### WHAT IS REQUIRED
Leave the pictures out while you restate every entry below word for word.

### RECORDS PROVIDED
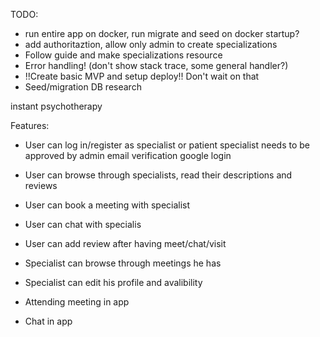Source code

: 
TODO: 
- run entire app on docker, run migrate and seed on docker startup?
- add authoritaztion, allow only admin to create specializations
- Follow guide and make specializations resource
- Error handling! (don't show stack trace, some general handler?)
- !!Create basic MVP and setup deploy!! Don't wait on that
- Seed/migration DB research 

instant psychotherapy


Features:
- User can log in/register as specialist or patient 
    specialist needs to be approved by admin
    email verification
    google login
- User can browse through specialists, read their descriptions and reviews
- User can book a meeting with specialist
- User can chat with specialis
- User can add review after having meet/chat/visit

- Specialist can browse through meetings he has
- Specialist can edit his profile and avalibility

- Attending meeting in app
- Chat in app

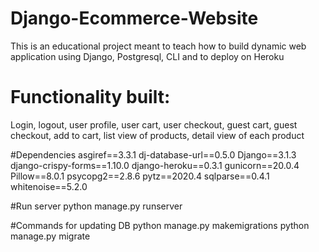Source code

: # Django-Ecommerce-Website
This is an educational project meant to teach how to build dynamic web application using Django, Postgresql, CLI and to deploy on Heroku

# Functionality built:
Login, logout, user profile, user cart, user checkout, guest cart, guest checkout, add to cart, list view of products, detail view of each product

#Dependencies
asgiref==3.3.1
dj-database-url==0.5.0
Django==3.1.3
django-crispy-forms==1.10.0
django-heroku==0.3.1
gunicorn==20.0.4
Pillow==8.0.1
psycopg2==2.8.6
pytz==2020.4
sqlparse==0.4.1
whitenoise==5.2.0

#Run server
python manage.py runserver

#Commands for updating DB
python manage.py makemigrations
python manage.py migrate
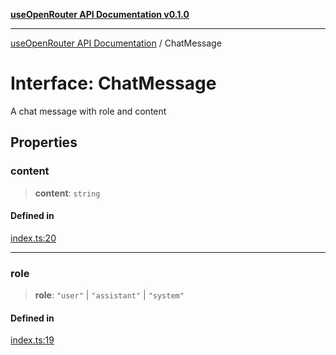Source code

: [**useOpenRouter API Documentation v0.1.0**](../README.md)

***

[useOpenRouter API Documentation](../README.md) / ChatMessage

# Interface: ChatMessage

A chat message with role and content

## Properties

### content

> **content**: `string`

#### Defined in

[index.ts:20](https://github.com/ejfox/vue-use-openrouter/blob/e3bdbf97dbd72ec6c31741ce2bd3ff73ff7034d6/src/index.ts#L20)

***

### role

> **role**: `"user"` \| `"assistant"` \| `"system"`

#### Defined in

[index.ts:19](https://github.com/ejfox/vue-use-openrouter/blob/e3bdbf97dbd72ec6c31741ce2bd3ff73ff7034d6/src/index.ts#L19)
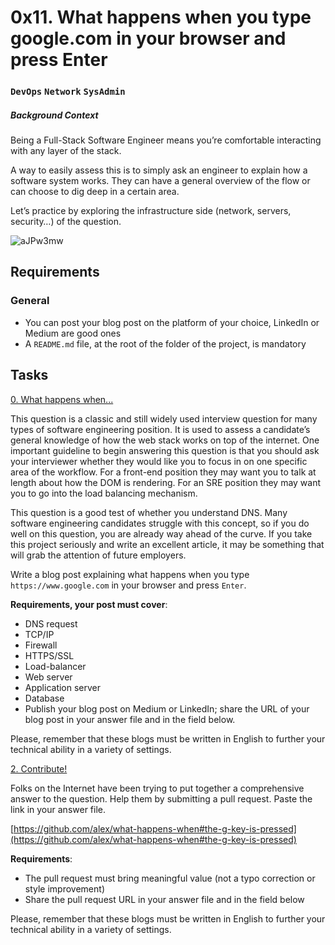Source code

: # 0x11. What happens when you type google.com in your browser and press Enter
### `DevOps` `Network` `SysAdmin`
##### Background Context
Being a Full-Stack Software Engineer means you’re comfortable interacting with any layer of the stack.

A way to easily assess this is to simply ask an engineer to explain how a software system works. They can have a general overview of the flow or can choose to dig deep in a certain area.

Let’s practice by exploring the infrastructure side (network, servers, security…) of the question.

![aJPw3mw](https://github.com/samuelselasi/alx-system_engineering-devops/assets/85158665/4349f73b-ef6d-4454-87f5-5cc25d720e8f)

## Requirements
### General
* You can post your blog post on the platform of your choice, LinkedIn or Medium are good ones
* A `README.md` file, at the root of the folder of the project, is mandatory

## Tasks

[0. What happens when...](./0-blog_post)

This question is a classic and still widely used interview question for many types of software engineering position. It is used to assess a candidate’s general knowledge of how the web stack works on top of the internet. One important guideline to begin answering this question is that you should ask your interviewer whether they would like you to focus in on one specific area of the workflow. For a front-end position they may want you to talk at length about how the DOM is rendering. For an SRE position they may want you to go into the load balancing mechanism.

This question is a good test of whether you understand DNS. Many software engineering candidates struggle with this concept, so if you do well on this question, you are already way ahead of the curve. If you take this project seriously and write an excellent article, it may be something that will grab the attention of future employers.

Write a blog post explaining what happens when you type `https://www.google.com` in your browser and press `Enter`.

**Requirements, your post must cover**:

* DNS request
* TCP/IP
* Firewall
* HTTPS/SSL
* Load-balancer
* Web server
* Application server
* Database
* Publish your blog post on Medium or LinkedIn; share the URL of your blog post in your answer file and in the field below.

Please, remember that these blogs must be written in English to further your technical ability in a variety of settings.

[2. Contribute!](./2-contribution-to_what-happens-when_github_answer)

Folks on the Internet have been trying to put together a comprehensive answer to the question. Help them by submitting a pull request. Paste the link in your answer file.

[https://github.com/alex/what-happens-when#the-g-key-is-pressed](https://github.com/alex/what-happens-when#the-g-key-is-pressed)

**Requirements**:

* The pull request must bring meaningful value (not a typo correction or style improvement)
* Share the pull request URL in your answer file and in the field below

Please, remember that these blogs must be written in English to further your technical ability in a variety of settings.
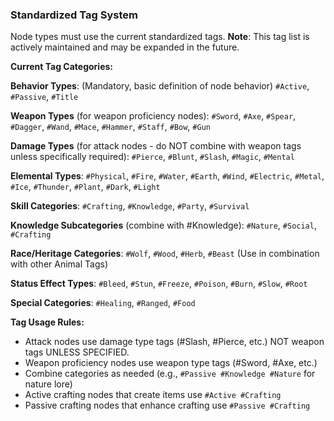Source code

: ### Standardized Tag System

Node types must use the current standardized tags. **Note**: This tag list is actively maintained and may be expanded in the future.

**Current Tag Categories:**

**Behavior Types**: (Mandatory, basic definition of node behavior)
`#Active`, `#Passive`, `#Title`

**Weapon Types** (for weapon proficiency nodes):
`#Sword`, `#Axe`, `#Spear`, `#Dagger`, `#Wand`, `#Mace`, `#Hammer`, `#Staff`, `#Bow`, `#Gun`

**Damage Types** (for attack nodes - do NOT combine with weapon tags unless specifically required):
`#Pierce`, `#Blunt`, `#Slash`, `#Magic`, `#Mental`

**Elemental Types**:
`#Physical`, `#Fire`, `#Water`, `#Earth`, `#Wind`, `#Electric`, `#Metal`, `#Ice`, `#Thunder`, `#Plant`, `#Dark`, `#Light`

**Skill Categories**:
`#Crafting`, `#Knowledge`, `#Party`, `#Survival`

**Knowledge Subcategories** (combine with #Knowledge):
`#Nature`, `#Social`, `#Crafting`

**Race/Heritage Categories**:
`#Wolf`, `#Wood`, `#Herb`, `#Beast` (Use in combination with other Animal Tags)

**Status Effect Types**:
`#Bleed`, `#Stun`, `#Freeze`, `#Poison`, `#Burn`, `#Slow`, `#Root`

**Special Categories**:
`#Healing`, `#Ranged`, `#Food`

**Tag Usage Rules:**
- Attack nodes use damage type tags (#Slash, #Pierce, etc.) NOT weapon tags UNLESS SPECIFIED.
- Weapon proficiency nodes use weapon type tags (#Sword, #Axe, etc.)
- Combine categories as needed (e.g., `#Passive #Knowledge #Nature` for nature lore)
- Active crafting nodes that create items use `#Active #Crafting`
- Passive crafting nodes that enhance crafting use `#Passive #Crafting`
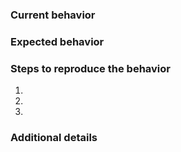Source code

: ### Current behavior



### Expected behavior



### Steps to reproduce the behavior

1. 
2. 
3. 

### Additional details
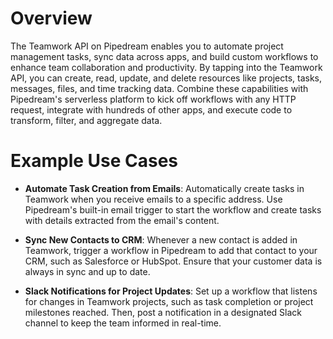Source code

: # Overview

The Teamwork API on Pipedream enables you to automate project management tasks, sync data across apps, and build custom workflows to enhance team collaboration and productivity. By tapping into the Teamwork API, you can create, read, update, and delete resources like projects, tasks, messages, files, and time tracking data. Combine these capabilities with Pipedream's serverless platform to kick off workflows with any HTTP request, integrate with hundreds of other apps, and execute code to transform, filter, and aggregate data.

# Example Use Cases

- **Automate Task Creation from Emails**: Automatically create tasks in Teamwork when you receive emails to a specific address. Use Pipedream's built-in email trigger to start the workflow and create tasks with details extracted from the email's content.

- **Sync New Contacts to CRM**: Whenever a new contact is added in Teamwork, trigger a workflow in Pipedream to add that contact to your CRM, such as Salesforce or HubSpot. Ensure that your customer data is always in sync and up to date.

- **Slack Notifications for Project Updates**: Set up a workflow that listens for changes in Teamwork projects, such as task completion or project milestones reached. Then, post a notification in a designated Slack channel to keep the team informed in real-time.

### OUTPUT BELOW
Source code

: 
TODO: 
- run entire app on docker, run migrate and seed on docker startup?
- add authoritaztion, allow only admin to create specializations
- Follow guide and make specializations resource
- Error handling! (don't show stack trace, some general handler?)
- !!Create basic MVP and setup deploy!! Don't wait on that
- Seed/migration DB research 

instant psychotherapy


Features:
- User can log in/register as specialist or patient 
    specialist needs to be approved by admin
    email verification
    google login
- User can browse through specialists, read their descriptions and reviews
- User can book a meeting with specialist
- User can chat with specialis
- User can add review after having meet/chat/visit

- Specialist can browse through meetings he has
- Specialist can edit his profile and avalibility

- Attending meeting in app
- Chat in app

Source code

: # Django-Ecommerce-Website
This is an educational project meant to teach how to build dynamic web application using Django, Postgresql, CLI and to deploy on Heroku

# Functionality built:
Login, logout, user profile, user cart, user checkout, guest cart, guest checkout, add to cart, list view of products, detail view of each product

#Dependencies
asgiref==3.3.1
dj-database-url==0.5.0
Django==3.1.3
django-crispy-forms==1.10.0
django-heroku==0.3.1
gunicorn==20.0.4
Pillow==8.0.1
psycopg2==2.8.6
pytz==2020.4
sqlparse==0.4.1
whitenoise==5.2.0

#Run server
python manage.py runserver

#Commands for updating DB
python manage.py makemigrations
python manage.py migrate
Source code

: [**useOpenRouter API Documentation v0.1.0**](../README.md)

***

[useOpenRouter API Documentation](../README.md) / ChatMessage

# Interface: ChatMessage

A chat message with role and content

## Properties

### content

> **content**: `string`

#### Defined in

[index.ts:20](https://github.com/ejfox/vue-use-openrouter/blob/e3bdbf97dbd72ec6c31741ce2bd3ff73ff7034d6/src/index.ts#L20)

***

### role

> **role**: `"user"` \| `"assistant"` \| `"system"`

#### Defined in

[index.ts:19](https://github.com/ejfox/vue-use-openrouter/blob/e3bdbf97dbd72ec6c31741ce2bd3ff73ff7034d6/src/index.ts#L19)
Source code

: # 0x11. What happens when you type google.com in your browser and press Enter
### `DevOps` `Network` `SysAdmin`
##### Background Context
Being a Full-Stack Software Engineer means you’re comfortable interacting with any layer of the stack.

A way to easily assess this is to simply ask an engineer to explain how a software system works. They can have a general overview of the flow or can choose to dig deep in a certain area.

Let’s practice by exploring the infrastructure side (network, servers, security…) of the question.

![aJPw3mw](https://github.com/samuelselasi/alx-system_engineering-devops/assets/85158665/4349f73b-ef6d-4454-87f5-5cc25d720e8f)

## Requirements
### General
* You can post your blog post on the platform of your choice, LinkedIn or Medium are good ones
* A `README.md` file, at the root of the folder of the project, is mandatory

## Tasks

[0. What happens when...](./0-blog_post)

This question is a classic and still widely used interview question for many types of software engineering position. It is used to assess a candidate’s general knowledge of how the web stack works on top of the internet. One important guideline to begin answering this question is that you should ask your interviewer whether they would like you to focus in on one specific area of the workflow. For a front-end position they may want you to talk at length about how the DOM is rendering. For an SRE position they may want you to go into the load balancing mechanism.

This question is a good test of whether you understand DNS. Many software engineering candidates struggle with this concept, so if you do well on this question, you are already way ahead of the curve. If you take this project seriously and write an excellent article, it may be something that will grab the attention of future employers.

Write a blog post explaining what happens when you type `https://www.google.com` in your browser and press `Enter`.

**Requirements, your post must cover**:

* DNS request
* TCP/IP
* Firewall
* HTTPS/SSL
* Load-balancer
* Web server
* Application server
* Database
* Publish your blog post on Medium or LinkedIn; share the URL of your blog post in your answer file and in the field below.

Please, remember that these blogs must be written in English to further your technical ability in a variety of settings.

[2. Contribute!](./2-contribution-to_what-happens-when_github_answer)

Folks on the Internet have been trying to put together a comprehensive answer to the question. Help them by submitting a pull request. Paste the link in your answer file.

[https://github.com/alex/what-happens-when#the-g-key-is-pressed](https://github.com/alex/what-happens-when#the-g-key-is-pressed)

**Requirements**:

* The pull request must bring meaningful value (not a typo correction or style improvement)
* Share the pull request URL in your answer file and in the field below

Please, remember that these blogs must be written in English to further your technical ability in a variety of settings.
Source code

: ### Standardized Tag System

Node types must use the current standardized tags. **Note**: This tag list is actively maintained and may be expanded in the future.

**Current Tag Categories:**

**Behavior Types**: (Mandatory, basic definition of node behavior)
`#Active`, `#Passive`, `#Title`

**Weapon Types** (for weapon proficiency nodes):
`#Sword`, `#Axe`, `#Spear`, `#Dagger`, `#Wand`, `#Mace`, `#Hammer`, `#Staff`, `#Bow`, `#Gun`

**Damage Types** (for attack nodes - do NOT combine with weapon tags unless specifically required):
`#Pierce`, `#Blunt`, `#Slash`, `#Magic`, `#Mental`

**Elemental Types**:
`#Physical`, `#Fire`, `#Water`, `#Earth`, `#Wind`, `#Electric`, `#Metal`, `#Ice`, `#Thunder`, `#Plant`, `#Dark`, `#Light`

**Skill Categories**:
`#Crafting`, `#Knowledge`, `#Party`, `#Survival`

**Knowledge Subcategories** (combine with #Knowledge):
`#Nature`, `#Social`, `#Crafting`

**Race/Heritage Categories**:
`#Wolf`, `#Wood`, `#Herb`, `#Beast` (Use in combination with other Animal Tags)

**Status Effect Types**:
`#Bleed`, `#Stun`, `#Freeze`, `#Poison`, `#Burn`, `#Slow`, `#Root`

**Special Categories**:
`#Healing`, `#Ranged`, `#Food`

**Tag Usage Rules:**
- Attack nodes use damage type tags (#Slash, #Pierce, etc.) NOT weapon tags UNLESS SPECIFIED.
- Weapon proficiency nodes use weapon type tags (#Sword, #Axe, etc.)
- Combine categories as needed (e.g., `#Passive #Knowledge #Nature` for nature lore)
- Active crafting nodes that create items use `#Active #Crafting`
- Passive crafting nodes that enhance crafting use `#Passive #Crafting`
Source code

: ### Current behavior



### Expected behavior



### Steps to reproduce the behavior

1. 
2. 
3. 

### Additional details
Source code

: # Overview

The Teamwork API on Pipedream enables you to automate project management tasks, sync data across apps, and build custom workflows to enhance team collaboration and productivity. By tapping into the Teamwork API, you can create, read, update, and delete resources like projects, tasks, messages, files, and time tracking data. Combine these capabilities with Pipedream's serverless platform to kick off workflows with any HTTP request, integrate with hundreds of other apps, and execute code to transform, filter, and aggregate data.

# Example Use Cases

- **Automate Task Creation from Emails**: Automatically create tasks in Teamwork when you receive emails to a specific address. Use Pipedream's built-in email trigger to start the workflow and create tasks with details extracted from the email's content.

- **Sync New Contacts to CRM**: Whenever a new contact is added in Teamwork, trigger a workflow in Pipedream to add that contact to your CRM, such as Salesforce or HubSpot. Ensure that your customer data is always in sync and up to date.

- **Slack Notifications for Project Updates**: Set up a workflow that listens for changes in Teamwork projects, such as task completion or project milestones reached. Then, post a notification in a designated Slack channel to keep the team informed in real-time.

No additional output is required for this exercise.